Il en va de même pour la vertu. Un jour, à en croire Russell, des gens décrétèrent, sur la base de leur goût personnel, que la vertu était bonne – le courage, par exemple – et que le vice - la lâcheté - était mauvais. Tel et tel se comporta courageusement. Un nazi, par exemple, extermina avec détermination et un soin zélé des millions de juifs. Il fut traité en héros par ses comparses nazis. Pour nous, toujours selon la fable de Russell, ce même nazi est un lâche, un monstre d’immoralité. La théorie du subjectivisme moral que soutient Russell ne permet pas de savoir si ce nazi est réellement, objectivement, véritablement un monstre immoral. Tout dépend de celui qui juge. Voilà à quoi conduit la théorie de Russell sur les vertus : au relativisme moral. La vertu est relative à celui qui la voit et qui s’en trouve affecté. Comme se plaisait à dire Voltaire : «Le courage n’est pas une vertu, mais une qualité commune aux scélérats et aux grands hommes.» Toutefois, par là, la morale devient relative et, celui ou celle qui défend le relativisme, comme Voltaire et Russell, doit faire face à de sérieuses objections.

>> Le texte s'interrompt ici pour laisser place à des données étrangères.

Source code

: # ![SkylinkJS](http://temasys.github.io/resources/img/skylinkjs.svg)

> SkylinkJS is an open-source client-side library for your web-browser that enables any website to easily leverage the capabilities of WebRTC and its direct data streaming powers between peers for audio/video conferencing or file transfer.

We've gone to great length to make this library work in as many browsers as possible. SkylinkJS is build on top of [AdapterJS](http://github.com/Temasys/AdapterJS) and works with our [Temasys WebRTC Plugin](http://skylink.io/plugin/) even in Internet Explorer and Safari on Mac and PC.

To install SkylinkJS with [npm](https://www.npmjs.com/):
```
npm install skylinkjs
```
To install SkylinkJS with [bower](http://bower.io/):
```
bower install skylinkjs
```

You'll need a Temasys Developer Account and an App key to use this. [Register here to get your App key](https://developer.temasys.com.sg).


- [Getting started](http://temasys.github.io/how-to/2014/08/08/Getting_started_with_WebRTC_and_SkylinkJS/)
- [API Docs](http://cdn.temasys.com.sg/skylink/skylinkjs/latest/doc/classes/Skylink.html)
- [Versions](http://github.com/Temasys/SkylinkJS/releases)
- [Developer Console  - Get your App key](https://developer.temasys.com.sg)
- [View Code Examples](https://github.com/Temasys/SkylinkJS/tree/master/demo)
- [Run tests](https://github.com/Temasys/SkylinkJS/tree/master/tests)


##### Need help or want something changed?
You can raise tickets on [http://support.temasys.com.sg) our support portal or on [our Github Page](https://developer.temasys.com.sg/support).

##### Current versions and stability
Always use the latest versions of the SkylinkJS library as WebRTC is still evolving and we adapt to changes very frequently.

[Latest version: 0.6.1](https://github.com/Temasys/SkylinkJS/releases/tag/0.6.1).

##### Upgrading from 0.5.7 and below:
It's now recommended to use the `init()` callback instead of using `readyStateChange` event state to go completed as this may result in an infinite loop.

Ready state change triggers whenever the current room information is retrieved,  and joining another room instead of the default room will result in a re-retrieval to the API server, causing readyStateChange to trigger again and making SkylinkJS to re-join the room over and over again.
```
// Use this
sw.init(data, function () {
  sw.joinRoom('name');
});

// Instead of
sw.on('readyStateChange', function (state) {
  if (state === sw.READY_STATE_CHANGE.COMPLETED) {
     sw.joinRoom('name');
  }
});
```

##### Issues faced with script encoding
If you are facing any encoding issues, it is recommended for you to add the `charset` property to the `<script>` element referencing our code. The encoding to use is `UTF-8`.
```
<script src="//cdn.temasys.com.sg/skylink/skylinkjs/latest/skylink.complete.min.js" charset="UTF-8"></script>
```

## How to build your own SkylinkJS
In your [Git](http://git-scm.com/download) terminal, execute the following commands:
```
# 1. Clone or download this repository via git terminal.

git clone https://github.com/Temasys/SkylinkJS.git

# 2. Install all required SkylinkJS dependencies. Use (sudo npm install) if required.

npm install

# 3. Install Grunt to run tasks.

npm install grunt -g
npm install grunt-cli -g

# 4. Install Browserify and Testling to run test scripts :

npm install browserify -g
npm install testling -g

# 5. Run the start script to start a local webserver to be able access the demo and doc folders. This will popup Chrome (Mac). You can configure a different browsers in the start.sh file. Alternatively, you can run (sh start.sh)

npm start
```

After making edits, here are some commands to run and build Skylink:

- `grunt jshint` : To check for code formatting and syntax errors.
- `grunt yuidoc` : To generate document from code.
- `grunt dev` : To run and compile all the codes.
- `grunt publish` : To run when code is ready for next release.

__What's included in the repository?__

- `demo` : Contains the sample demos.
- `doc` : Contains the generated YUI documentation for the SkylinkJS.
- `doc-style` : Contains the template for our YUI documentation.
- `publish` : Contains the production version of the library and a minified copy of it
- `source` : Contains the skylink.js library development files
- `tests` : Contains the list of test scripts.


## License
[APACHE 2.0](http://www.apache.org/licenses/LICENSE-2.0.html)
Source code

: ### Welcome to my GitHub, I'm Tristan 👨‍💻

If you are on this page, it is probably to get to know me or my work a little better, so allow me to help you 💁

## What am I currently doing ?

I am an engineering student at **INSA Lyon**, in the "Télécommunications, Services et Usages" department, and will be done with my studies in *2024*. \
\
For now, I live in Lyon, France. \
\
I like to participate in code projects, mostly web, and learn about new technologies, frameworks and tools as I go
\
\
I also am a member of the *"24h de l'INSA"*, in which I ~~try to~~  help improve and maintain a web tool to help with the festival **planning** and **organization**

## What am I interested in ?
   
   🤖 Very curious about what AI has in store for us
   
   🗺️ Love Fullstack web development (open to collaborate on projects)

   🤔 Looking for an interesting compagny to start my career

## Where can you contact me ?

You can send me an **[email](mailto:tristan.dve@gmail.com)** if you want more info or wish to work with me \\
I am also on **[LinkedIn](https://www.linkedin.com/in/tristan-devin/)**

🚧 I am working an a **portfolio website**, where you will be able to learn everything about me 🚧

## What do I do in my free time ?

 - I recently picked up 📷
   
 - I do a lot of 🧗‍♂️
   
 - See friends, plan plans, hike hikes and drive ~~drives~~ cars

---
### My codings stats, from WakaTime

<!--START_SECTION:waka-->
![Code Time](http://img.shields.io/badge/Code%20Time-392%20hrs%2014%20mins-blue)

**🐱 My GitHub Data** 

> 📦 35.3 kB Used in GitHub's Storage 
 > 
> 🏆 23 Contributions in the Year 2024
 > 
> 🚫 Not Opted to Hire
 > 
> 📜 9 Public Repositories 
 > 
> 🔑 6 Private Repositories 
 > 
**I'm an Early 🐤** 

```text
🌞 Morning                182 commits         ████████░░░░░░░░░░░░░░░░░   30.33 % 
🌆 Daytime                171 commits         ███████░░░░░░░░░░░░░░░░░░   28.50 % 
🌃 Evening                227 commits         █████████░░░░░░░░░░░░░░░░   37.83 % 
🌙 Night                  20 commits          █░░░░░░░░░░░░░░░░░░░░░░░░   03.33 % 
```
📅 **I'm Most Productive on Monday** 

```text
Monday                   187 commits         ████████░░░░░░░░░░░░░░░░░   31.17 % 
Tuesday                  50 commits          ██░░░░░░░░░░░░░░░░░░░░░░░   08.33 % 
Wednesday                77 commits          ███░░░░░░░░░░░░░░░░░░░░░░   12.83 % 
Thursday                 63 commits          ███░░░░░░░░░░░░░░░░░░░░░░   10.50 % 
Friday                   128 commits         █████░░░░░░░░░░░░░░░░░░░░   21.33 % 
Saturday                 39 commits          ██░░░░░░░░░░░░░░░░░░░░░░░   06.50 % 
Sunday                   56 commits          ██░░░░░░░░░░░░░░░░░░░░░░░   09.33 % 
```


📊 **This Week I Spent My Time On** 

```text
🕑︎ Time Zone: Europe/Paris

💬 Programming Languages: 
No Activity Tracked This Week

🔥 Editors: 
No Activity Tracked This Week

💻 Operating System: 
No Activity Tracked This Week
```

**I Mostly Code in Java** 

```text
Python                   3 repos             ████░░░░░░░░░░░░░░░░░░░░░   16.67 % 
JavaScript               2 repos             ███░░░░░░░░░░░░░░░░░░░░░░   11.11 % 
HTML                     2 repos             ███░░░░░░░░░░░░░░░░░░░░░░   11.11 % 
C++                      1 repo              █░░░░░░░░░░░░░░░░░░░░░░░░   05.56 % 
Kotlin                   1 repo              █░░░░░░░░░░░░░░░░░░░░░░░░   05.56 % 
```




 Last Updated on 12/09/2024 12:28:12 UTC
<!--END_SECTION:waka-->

En fait, le subjectivisme moral de Russell ne tient pas la route puisque, comme je le mentionnais tantôt, je puis royalement me tromper sur ce que je tiens comme étant bien pour moi. D’habitude, il me faut faire preuve de sagacité ou d’esprit critique sur ce point : je dois peser le pour et le contre. Bref, il me faut réfléchir. Or, réfléchir de la sorte, c’est une vertu qu’Aristote désignait sous le nom de phronèsis. Il la place au sommet des vertus puisque, pour avant d’agir courageusement, il faut savoir si ce que je m’apprête à faire, est bien ou non, c’est-à-dire si cela est gage de bonheur pour moi et les autres. Notre nazi de tantôt qui ne fait qu’obéir qu’aux ordres du führer dément, dont les théories à propos des juifs ne tiennent pas la route, manifeste certes beaucoup de détermination et de zèle, mais en aucun cas du courage, car il lui manque au préalable la vertu de phronèsis, la sagesse ou l’esprit critique. C’est là une réalité morale qu’aucun «troupeau» ne su inventer parce qu`être phronimos, sagace et sage, ça ne s’invente pas; on le devient à force d’entraînement à la dure en étant confronté à des situations complexes et difficiles de la vie courante.
À la suite d’Aristote, Thomas d’Aquin fut d’avis qu’il existe d’autres vertus supérieures aux vertus dites «cardinales» (la sagacité, la sagesse, le courage, la justice); ces vertus étant les vertus théologales de foi, d’espérance et d’amour-agapè-charité. Ce qui signifie que la véritable personne sagace (phronimos) est celle qui est capable de faire confiance, d’espoir et d’amour. Quoi qu’en pense Russell, ces vertus morales sont des «réalités» objectives qui existent indépendamment de ce qu’un «troupeau» peut penser, désirer et souhaiter. La foi d’un chrétien, c’est exigeant. C’est une vertu, une excellence. Il s’agit d’un équilibre complexe entre, d’une part, la raison et, d’autre part, la folie. Avoir la foi, c’est être capable de se dresser sur la pointe de l’esprit. Pour y parvenir, il faut beaucoup de courage et de sagacité; surtout beaucoup d’amour.